Given Liberian president Charles Taylor’s history of brutality, local journalists were duly alarmed when Taylor threatened to become “ferocious with the New Democrat” after the newspaper questioned the sudden death of the country’s vice-president. In September, the newspaper’s entire staff fled the country.
Cuba, where state control of the media is enshrined in the constitution, was the only country in the Americas holding journalists in jail at the end of 2000. One of Cuba’s three imprisoned journalists, CPJ International Press Freedom Award winner Jesús Joel Díaz Hernández, was released on January 17, 2001. Another journalist was jailed and released on trumped-up charges of “hoarding toys.”
Zimbabwean soldiers stationed in the Democratic Republic of Congo detained a television crew and forced its members to roll around in the dust while singing military anthems. In Côte d’Ivoire, seven journalists were detained at a military base and forced to crawl, sing pro-junta anthems, and do push-ups.
In northern Nigeria, fundamentalists seek to impose a version of Islamic law (sharia) under which reporters guilty of publishing “offensive material” could receive 60 strokes from a cane. One case is currently being tried.
In Burma, 77-year-old lawyer Cheng Poh was sentenced to 14 years in prison for allegedly circulating photocopies of foreign news articles.
Two journalists were murdered in the Philippines in 2000, bringing to 34 the total number of journalists killed since democracy was restored there in 1986.
The Jordan Times complained that “water officials on Saturday said only the minister, who was in Libya on Saturday, could tell the press how much rain fell on Jordan last week.”
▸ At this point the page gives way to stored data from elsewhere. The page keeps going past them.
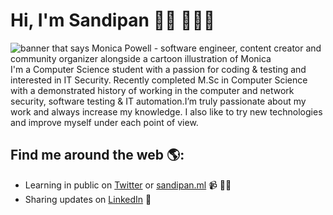 # Hi, I'm Sandipan 👋🏾 👩🏾‍💻

<img src="https://raw.githubusercontent.com/bytehackr/bytehackr/master/me_avtar.jpg" alt="banner that says Monica Powell - software engineer, content creator and community organizer alongside a cartoon illustration of Monica">
I'm a Computer Science student with a passion for coding & testing and interested in IT Security. Recently completed M.Sc in Computer Science with a demonstrated history of working in the computer and network security, software testing & IT automation.I’m truly passionate about my work and always increase my knowledge. I also like to try new technologies and improve myself under each point of view.


## Find me around the web 🌎: 
- Learning in public on <a href="https://www.twitter.com/bytehackr">Twitter</a> or <a href="https://www.sandipan.ml">sandipan.ml</a> 📹 ✍🏾
- Sharing updates on <a href="https://www.linkedin.com/in/bytehackr/">LinkedIn</a> 💼
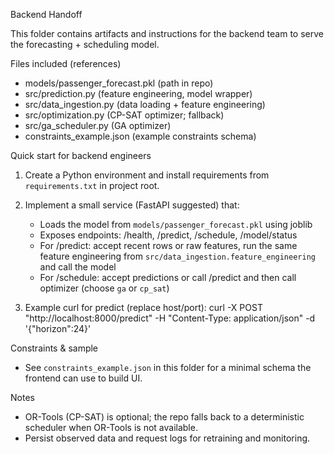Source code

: Backend Handoff

This folder contains artifacts and instructions for the backend team to serve the forecasting + scheduling model.

Files included (references)
- models/passenger_forecast.pkl    (path in repo)
- src/prediction.py                (feature engineering, model wrapper)
- src/data_ingestion.py            (data loading + feature engineering)
- src/optimization.py              (CP-SAT optimizer; fallback)
- src/ga_scheduler.py              (GA optimizer)
- constraints_example.json         (example constraints schema)

Quick start for backend engineers
1. Create a Python environment and install requirements from `requirements.txt` in project root.

2. Implement a small service (FastAPI suggested) that:
   - Loads the model from `models/passenger_forecast.pkl` using joblib
   - Exposes endpoints: /health, /predict, /schedule, /model/status
   - For /predict: accept recent rows or raw features, run the same feature engineering from `src/data_ingestion.feature_engineering` and call the model
   - For /schedule: accept predictions or call /predict and then call optimizer (choose `ga` or `cp_sat`)

3. Example curl for predict (replace host/port):
   curl -X POST "http://localhost:8000/predict" -H "Content-Type: application/json" -d '{"horizon":24}'

Constraints & sample
- See `constraints_example.json` in this folder for a minimal schema the frontend can use to build UI.

Notes
- OR-Tools (CP-SAT) is optional; the repo falls back to a deterministic scheduler when OR-Tools is not available.
- Persist observed data and request logs for retraining and monitoring.
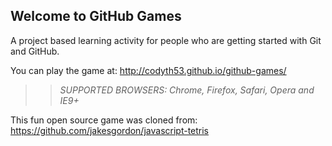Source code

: ## Welcome to GitHub Games

A project based learning activity for people who are getting started with Git and GitHub.

You can play the game at: http://codyth53.github.io/github-games/

>> _*SUPPORTED BROWSERS*: Chrome, Firefox, Safari, Opera and IE9+_

This fun open source game was cloned from: https://github.com/jakesgordon/javascript-tetris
Saddam Hussein’s son Uday controls a vast media empire in Iraq, where there is no independent press. In April, the National Press Union, which Uday heads, named him “journalist of the century” for his “innovative role, his efficient contribution in the service of Iraq’s media family…and his defense of honest and committed speech.”
Turkish journalist Nadire Mater was acquitted on charges of insulting the military in her book of interviews with former conscripts who had fought against Kurdish separatists. “Banning the truth does not eradicate it,” Mater said.
On November 4, Bulgarian justice minister Teodossyi Simeonov punched Aleksandr Mihaylov, an 18-year old photographer for the newspaper Sega, claiming he was defending his constitutional right not be photographed.
In two Central Asian countries, governments restricted access to the Internet. Turkmenistan’s president for life shut down all the country’s private Internet Service Providers last year. In Kazakhstan, the government blocked access to an independent Web site for “technical reasons.”